Learning from Giants #12
Design Docs at Google, Timeless Learnings about using Databases, Working Backwards at Amazon, and Understanding Binary Alternatives to JSON.
👋 Hi, this is Mathias with your weekly drop of the 1% best, most actionable, and timeless resources to grow as an engineering or product leader. Handpicked from the best authors and companies.
Did a friend send this to you? Subscribe to get these weekly drops directly in your inbox. Read the archive for even more great content. Also: I share these articles daily on LinkedIn.
Design Docs at Google
"One of the key elements of Google's software engineering culture is the use of design docs for defining software designs."
Although they each have their names, Design Docs are a process you'll find at most prominent tech companies. Yet they all solve the same problem: how to catch issues early in a project lifecycle while making changes is still cheap?
But there's much more goodness to Design Docs: ensuring architecture consistency, distributing knowledge, acting as documentation, and more.
"The design doc documents the high level implementation strategy and key design decisions with emphasis on the trade-offs that were considered during those decisions."
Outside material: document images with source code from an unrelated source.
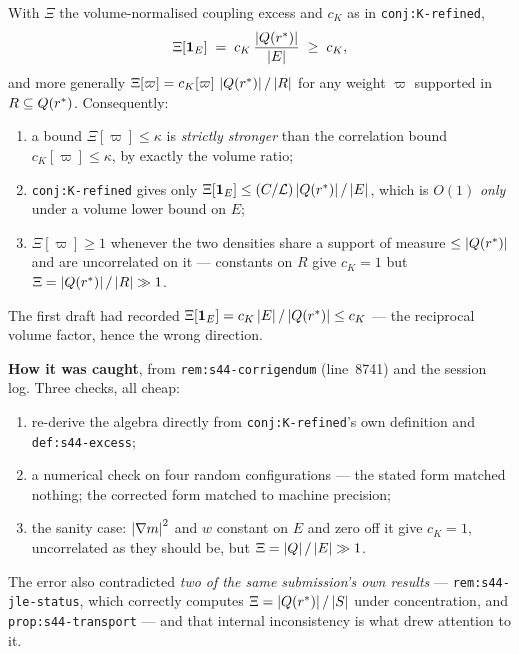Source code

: \begin{statement}
\label{st:xi-vs-ck}
With \(\Xi\) the volume-normalised coupling excess and \(c_K\) as in
\texttt{conj:K-refined},
\[
  \Xi[\mathbf 1_E] \;=\; c_K\,\frac{\abs{Q(\rstar)}}{\abs{E}} \;\ge\; c_K ,
\]
and more generally \(\Xi[\varpi]=c_K[\varpi]\,\abs{Q(\rstar)}/\abs{R}\) for any
weight \(\varpi\) supported in \(R\subseteq Q(\rstar)\). Consequently:
\begin{enumerate}[label=(\roman*),leftmargin=2.4em]
\item a bound \(\Xi[\varpi]\le\kappa\) is \emph{strictly stronger} than the
  correlation bound \(c_K[\varpi]\le\kappa\), by exactly the volume ratio;
\item \texttt{conj:K-refined} gives only
  \(\Xi[\mathbf 1_E]\le(C/\Lfac)\abs{Q(\rstar)}/\abs{E}\), which is \(O(1)\)
  \emph{only} under a volume lower bound on \(E\);
\item \(\Xi[\varpi]\ge1\) whenever the two densities share a support of measure
  \(\le\abs{Q(\rstar)}\) and are uncorrelated on it --- constants on \(R\) give
  \(c_K=1\) but \(\Xi=\abs{Q(\rstar)}/\abs{R}\gg1\).
\end{enumerate}
\end{statement}

The first draft had recorded \(\Xi[\mathbf 1_E]=c_K\abs{E}/\abs{Q(\rstar)}\le c_K\)
--- the reciprocal volume factor, hence the wrong direction.

\begin{record}
\textbf{How it was caught}, from \texttt{rem:s44-corrigendum} (line~8741) and
the session log. Three checks, all cheap:
\begin{enumerate}[label=(\roman*),leftmargin=2.4em]
\item re-derive the algebra directly from \texttt{conj:K-refined}'s own
  definition and \texttt{def:s44-excess};
\item a numerical check on four random configurations --- the stated form
  matched nothing; the corrected form matched to machine precision;
\item the sanity case: \(\abs{\nabla m}^2\) and \(w\) constant on \(E\) and
  zero off it give \(c_K=1\), uncorrelated as they should be, but
  \(\Xi=\abs{Q}/\abs{E}\gg1\).
\end{enumerate}
The error also contradicted \emph{two of the same submission's own results}
--- \texttt{rem:s44-jle-status}, which correctly computes
\(\Xi=\abs{Q(\rstar)}/\abs{S}\) under concentration, and
\texttt{prop:s44-transport} --- and that internal inconsistency is what drew
attention to it.
\end{record}

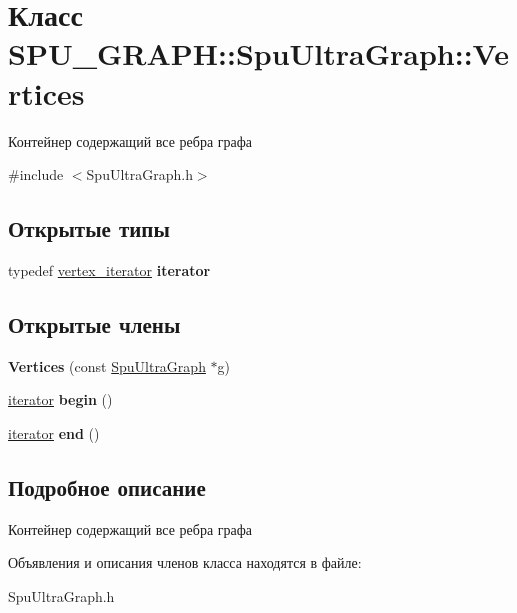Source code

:\hypertarget{class_s_p_u___g_r_a_p_h_1_1_spu_ultra_graph_1_1_vertices}{}\section{Класс S\+P\+U\+\_\+\+G\+R\+A\+PH\+:\+:Spu\+Ultra\+Graph\+:\+:Vertices}
\label{class_s_p_u___g_r_a_p_h_1_1_spu_ultra_graph_1_1_vertices}


Контейнер содержащий все ребра графа  




{\ttfamily \#include $<$Spu\+Ultra\+Graph.\+h$>$}

\subsection*{Открытые типы}
\begin{DoxyCompactItemize}
\item 
\mbox{\label{class_s_p_u___g_r_a_p_h_1_1_spu_ultra_graph_1_1_vertices_a749538579b8dbb828f054e0d21566e19}} 
typedef \hyperlink{class_s_p_u___g_r_a_p_h_1_1_spu_ultra_graph_a06163cbc87b2e49334b4bcc46c7b0c89}{vertex\+\_\+iterator} {\bfseries iterator}
\end{DoxyCompactItemize}
\subsection*{Открытые члены}
\begin{DoxyCompactItemize}
\item 
\mbox{\label{class_s_p_u___g_r_a_p_h_1_1_spu_ultra_graph_1_1_vertices_a6419ca4f357385cd5693df5ed1c59aa2}} 
{\bfseries Vertices} (const \hyperlink{class_s_p_u___g_r_a_p_h_1_1_spu_ultra_graph}{Spu\+Ultra\+Graph} $\ast$g)
\item 
\mbox{\label{class_s_p_u___g_r_a_p_h_1_1_spu_ultra_graph_1_1_vertices_a845ca204fed6736b8aae37ad434305f0}} 
\hyperlink{class_s_p_u___g_r_a_p_h_1_1_spu_ultra_graph_1_1_vertex_iterator}{iterator} {\bfseries begin} ()
\item 
\mbox{\label{class_s_p_u___g_r_a_p_h_1_1_spu_ultra_graph_1_1_vertices_adb424c5238d309370ccb0a6a6dbf7b07}} 
\hyperlink{class_s_p_u___g_r_a_p_h_1_1_spu_ultra_graph_1_1_vertex_iterator}{iterator} {\bfseries end} ()
\end{DoxyCompactItemize}


\subsection{Подробное описание}
Контейнер содержащий все ребра графа 

Объявления и описания членов класса находятся в файле\+:\begin{DoxyCompactItemize}
\item 
Spu\+Ultra\+Graph.\+h\end{DoxyCompactItemize}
📗 Malte Ubl's Design Docs at Google is much more than a description of how Google does things. The author outlines best practices for writing Design Docs, the documents' ideal size (10-20 pages), and lifecycle. Here are a few curated highlights:
"The design doc is the place to write down the trade-offs you made in designing your software."
"Design docs should rarely contain code, or pseudo-code."
"Not all topics require Design Docs. A clear indicator that a doc might not be necessary are design docs that are really implementation manuals."
Things I Wished More Developers Knew About Databases
Datastores are often the system we blindly trust to bring all these guarantees for free to our applications. But your database may not be as consistent, isolated, or fault-tolerant as you think.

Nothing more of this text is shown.